I don't know quite where to go with "poetry as action-as-interaction" (anybody have a suggestion? reading list?), but meanwhile:
"Half with loathing, half with a strange love," The Poker (3)
communicates (partial list) Fanny Howe from On the Bus
("Turn back time!"); Dale Smith from Notes No Answers
("Shall we make it perfect?" and other moistly poignant rhetorical questions); Dan Bouchard from Evensong
(ratcheted-up intertext, pieces of which I also heard read in NYC last year at the Subpress reading); Durand interviewing Kevin Davies; Alan Davies (from This Is Thinking
, which it is: "A good poem deflates the ego. It breathes out."); Fanny Howe again on music, religion, poetry, and Henry Hampton's "Eyes on the Prize" and the camera as "social animal."
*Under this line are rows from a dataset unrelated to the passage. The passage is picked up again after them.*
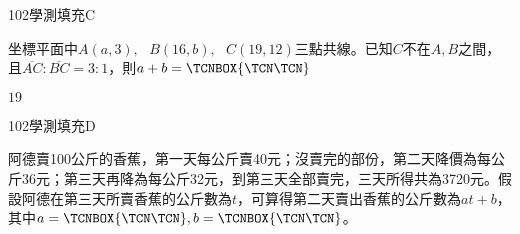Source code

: \begin{QUESTIONS}
\begin{QUESTION}
\begin{QEMPTYSPACE}
        \end{QEMPTYSPACE}
    \end{QUESTION}
    \begin{QUESTION}
        \begin{ExamInfo}{102}{學測}{填充}{C}
        \end{ExamInfo}
        \begin{ExamAnsRateInfo}{64}{94}{74}{24}
        \end{ExamAnsRateInfo}
        \begin{QBODY}
            坐標平面中$A(a,3),\text{ }B(16,b),\text{ }C(19,12)$三點共線。已知$C$不在$A,B$之間，且$\overline{AC}:\overline{BC}=3:1$，則$a+b=\TCNBOX{\TCN\TCN}$
        \end{QBODY}
        \begin{QFROMS}
        \end{QFROMS}
        \begin{QTAGS}\end{QTAGS}
        \begin{QANS}
            $19$
        \end{QANS}
        \begin{QSOLLIST}
        \end{QSOLLIST}
        \begin{QEMPTYSPACE}
        \end{QEMPTYSPACE}
    \end{QUESTION}
    \begin{QUESTION}
        \begin{ExamInfo}{102}{學測}{填充}{D}
        \end{ExamInfo}
        \begin{ExamAnsRateInfo}{23}{53}{15}{1}
        \end{ExamAnsRateInfo}
        \begin{QBODY}
            阿德賣100公斤的香蕉，第一天每公斤賣40元；沒賣完的部份，第二天降價為每公斤36元；第三天再降為每公斤32元，到第三天全部賣完，三天所得共為3720元。假設阿德在第三天所賣香蕉的公斤數為$t$，可算得第二天賣出香蕉的公斤數為$at+b$，其中$a= \TCNBOX{\TCN\TCN}, b= \TCNBOX{\TCN\TCN}$。
        \end{QBODY}
        \begin{QFROMS}
        \end{QFROMS}
        \begin{QTAGS}\end{QTAGS}

\end{QUESTION}
\end{QUESTIONS}
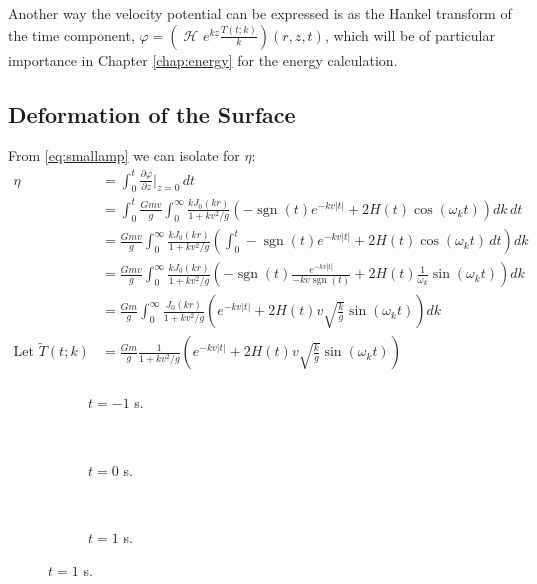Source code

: \documentclass[12pt]{article}
\DeclareMathOperator{\sgn}{sgn}
\DeclareMathOperator{\Hsign}{\mathscr{H}}
\newcommand\Hank[2][]{{\left( \Hsign_{#1} #2 \right) }}
\begin{document}
Another way the velocity potential can be expressed is as the Hankel transform of the time component, $\varphi = \Hank{e^{kz}\frac{T(t;k)}{k}}(r,z,t)$, which will be of particular importance in Chapter \ref{chap:energy} for the energy calculation.

\subsection{Deformation of the Surface}

From \eqref{eq:smallamp} we can isolate for $\eta$:
\begin{align*}
\eta &= \int_0^t \frac{\partial \varphi}{\partial z} \bigg|_{z=0} \, dt \\
&= \int_0^t \frac{Gmv}{g} \int_0^\infty \frac{k J_0(kr)}{1+kv^2/g} \left(-\sgn(t)e^{-kv|t|} + 2H(t)\cos(\omega_k t) \right) dk \, dt \\
&= \frac{Gmv}{g} \int_0^\infty \frac{k J_0(kr)}{1+kv^2/g} \left( \int_0^t  -\sgn(t)e^{-kv|t|} + 2H(t)\cos(\omega_k t) \, dt \right) dk \\
&= \frac{Gmv}{g} \int_0^\infty \frac{k J_0(kr)}{1+kv^2/g} \left( -\sgn(t) \frac{e^{-kv|t|}}{-k v \sgn(t)} + 2H(t)\frac{1}{\omega_k}\sin(\omega_k t) \right) dk \\
&= \frac{Gm}{g} \int_0^\infty \frac{J_0(kr)}{1+kv^2/g} \left( e^{-kv|t|} + 2H(t) v \sqrt{\frac{k}{g}} \sin(\omega_k t) \right) dk \\
\text{Let } \widetilde{T}(t;k) &= \frac{Gm}{g} \frac{1}{1+kv^2/g} \left( e^{-kv|t|} + 2H(t) v \sqrt{\frac{k}{g}} \sin(\omega_k t) \right) \\
\end{align*}






\begin{figure}[p]
\begin{centering}
 \begin{subfigure}{\textwidth}
  
  \caption{$t=-1$ s.}
 \end{subfigure} \\
 \begin{subfigure}{\textwidth}
  
  \caption{$t=0$ s.}
 \end{subfigure} \\
 \begin{subfigure}{\textwidth}
  
  \caption{$t=1$ s.}
 \end{subfigure}
\end{centering}
\end{figure}
\end{document}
In the call for work at the back: "Essays by poets will be prized." (!)
is one of those nicely conceived mixed genre journals that pushes at some of those real/imagined boundaries separating poetry, art, performance script, document, lecture and musical score. That really compelling examples of each are included is impressive enough, but also the works tend to start looking like each other, or maybe unlike themselves, as the thing moves along. That was the message I got, at least, as I paged through: Ridrigo Toscano, Dennis Barone, Sawako Nakayasu, Steven Timm, Matthew Goulish (whose "microlecture" is f---ing astounding), Keumok Heo, Leslie Scalapino, and Patrick Durgin, among a bunch of others.
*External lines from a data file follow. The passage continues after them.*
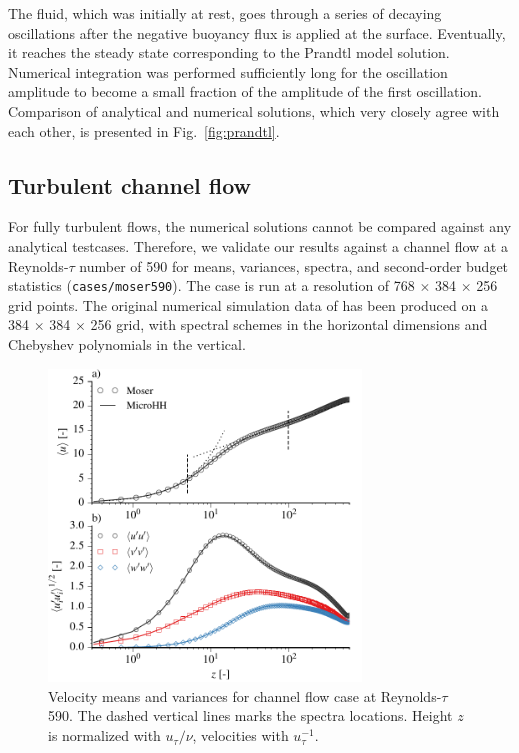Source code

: \documentclass[gmd,manuscript]{copernicus}
\begin{document}
The fluid, which was initially at rest, goes through a series of decaying oscillations after the negative buoyancy flux is applied at the surface. Eventually, it reaches the steady state corresponding to the Prandtl model solution. Numerical integration was performed sufficiently long for the oscillation amplitude to become a small fraction of the amplitude of the first oscillation. Comparison of analytical and numerical solutions, which very closely agree with each other, is presented in Fig.~\ref{fig:prandtl}.

\subsection{Turbulent channel flow}
For fully turbulent flows, the numerical solutions cannot be compared against any analytical testcases. Therefore, we validate our results against a channel flow at a Reynolds-$\tau$  number of 590 \citep{Moser1999} for means, variances, spectra, and second-order budget statistics (\texttt{cases/moser590}). The case is run at a resolution of 768 $\times$ 384 $\times$ 256 grid points. The original numerical simulation data of \citet{Moser1999} has been produced on a 384 $\times$ 384 $\times$ 256 grid, with spectral schemes in the horizontal dimensions and Chebyshev polynomials in the vertical.
\begin{figure}[t]
	\vspace*{2mm}
	\begin{center}
		\includegraphics[width=8.3cm]{figs/gmd_m590_umean_var.pdf}
	\end{center}
	\caption{Velocity means and variances for \citet{Moser1999} channel flow case at Reynolds-$\tau$ 590. The dashed vertical lines marks the spectra locations. Height $z$ is normalized with $u_\tau / \nu$, velocities with $u_\tau^{-1}$.}\label{fig:moser_velocity}
\end{figure}
\end{document}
Antennae has something like an "aura of occasion" to it that I really like. I want to write something specifically for
it, in other words, whereas on other days I'm wondering whether something I have might fit
a particular journal or zine. Maybe the latter approach is wrong-headed anyway, but I wonder if there's something to the journal/zine itself (its size, shape, texture, print run, smell, font, focus, etc.) that either attracts
active-interactive response of this kind.
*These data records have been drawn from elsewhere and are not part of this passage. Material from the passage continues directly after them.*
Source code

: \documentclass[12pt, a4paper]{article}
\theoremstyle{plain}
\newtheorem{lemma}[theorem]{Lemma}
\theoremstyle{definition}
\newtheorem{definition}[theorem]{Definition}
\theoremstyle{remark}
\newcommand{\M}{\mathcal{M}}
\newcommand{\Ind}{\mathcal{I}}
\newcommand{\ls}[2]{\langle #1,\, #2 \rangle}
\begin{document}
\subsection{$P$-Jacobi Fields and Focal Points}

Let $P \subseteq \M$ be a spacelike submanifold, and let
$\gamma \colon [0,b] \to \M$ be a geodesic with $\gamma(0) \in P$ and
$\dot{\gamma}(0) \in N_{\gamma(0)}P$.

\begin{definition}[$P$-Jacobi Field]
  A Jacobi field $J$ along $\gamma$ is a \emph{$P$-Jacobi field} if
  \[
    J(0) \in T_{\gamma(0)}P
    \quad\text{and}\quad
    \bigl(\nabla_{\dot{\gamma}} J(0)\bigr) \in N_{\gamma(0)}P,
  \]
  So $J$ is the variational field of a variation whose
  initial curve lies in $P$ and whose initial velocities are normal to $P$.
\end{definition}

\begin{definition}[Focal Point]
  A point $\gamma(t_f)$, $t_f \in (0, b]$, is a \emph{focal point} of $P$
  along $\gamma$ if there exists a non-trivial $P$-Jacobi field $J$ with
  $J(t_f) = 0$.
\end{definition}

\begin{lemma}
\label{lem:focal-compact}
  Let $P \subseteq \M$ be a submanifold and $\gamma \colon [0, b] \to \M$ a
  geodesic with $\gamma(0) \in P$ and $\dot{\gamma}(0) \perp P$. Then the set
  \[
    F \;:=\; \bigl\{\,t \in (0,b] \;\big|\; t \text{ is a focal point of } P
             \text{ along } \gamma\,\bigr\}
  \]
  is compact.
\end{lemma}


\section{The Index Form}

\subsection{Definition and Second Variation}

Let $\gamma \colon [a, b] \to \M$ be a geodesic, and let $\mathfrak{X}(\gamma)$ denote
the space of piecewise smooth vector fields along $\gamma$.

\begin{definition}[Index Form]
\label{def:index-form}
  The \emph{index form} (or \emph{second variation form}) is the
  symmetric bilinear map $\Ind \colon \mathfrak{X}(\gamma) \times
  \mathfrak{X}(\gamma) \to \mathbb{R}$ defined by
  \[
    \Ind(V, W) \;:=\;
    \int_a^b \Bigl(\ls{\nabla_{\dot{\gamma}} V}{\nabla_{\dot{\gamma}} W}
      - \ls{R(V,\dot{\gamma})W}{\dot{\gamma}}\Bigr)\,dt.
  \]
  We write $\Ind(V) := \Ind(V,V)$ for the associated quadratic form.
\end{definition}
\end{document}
Anyway, I'd like to see more of these kinds of operations where what seems to materialize, in the end, is a sense of invitation to communicate
with the people and projects happening in the pages of the zine/journal occasion-object. Maybe that's what all of them are doing, in theory anyway (and some obviously print that invitation on the inside cover), but I'm starting to find that some do it more generously (even if not explicitly) than others.
And for the record I think these three -- Submodern Fiction, The Poker, and Antennae -- come packaged with really nice, effective invitations.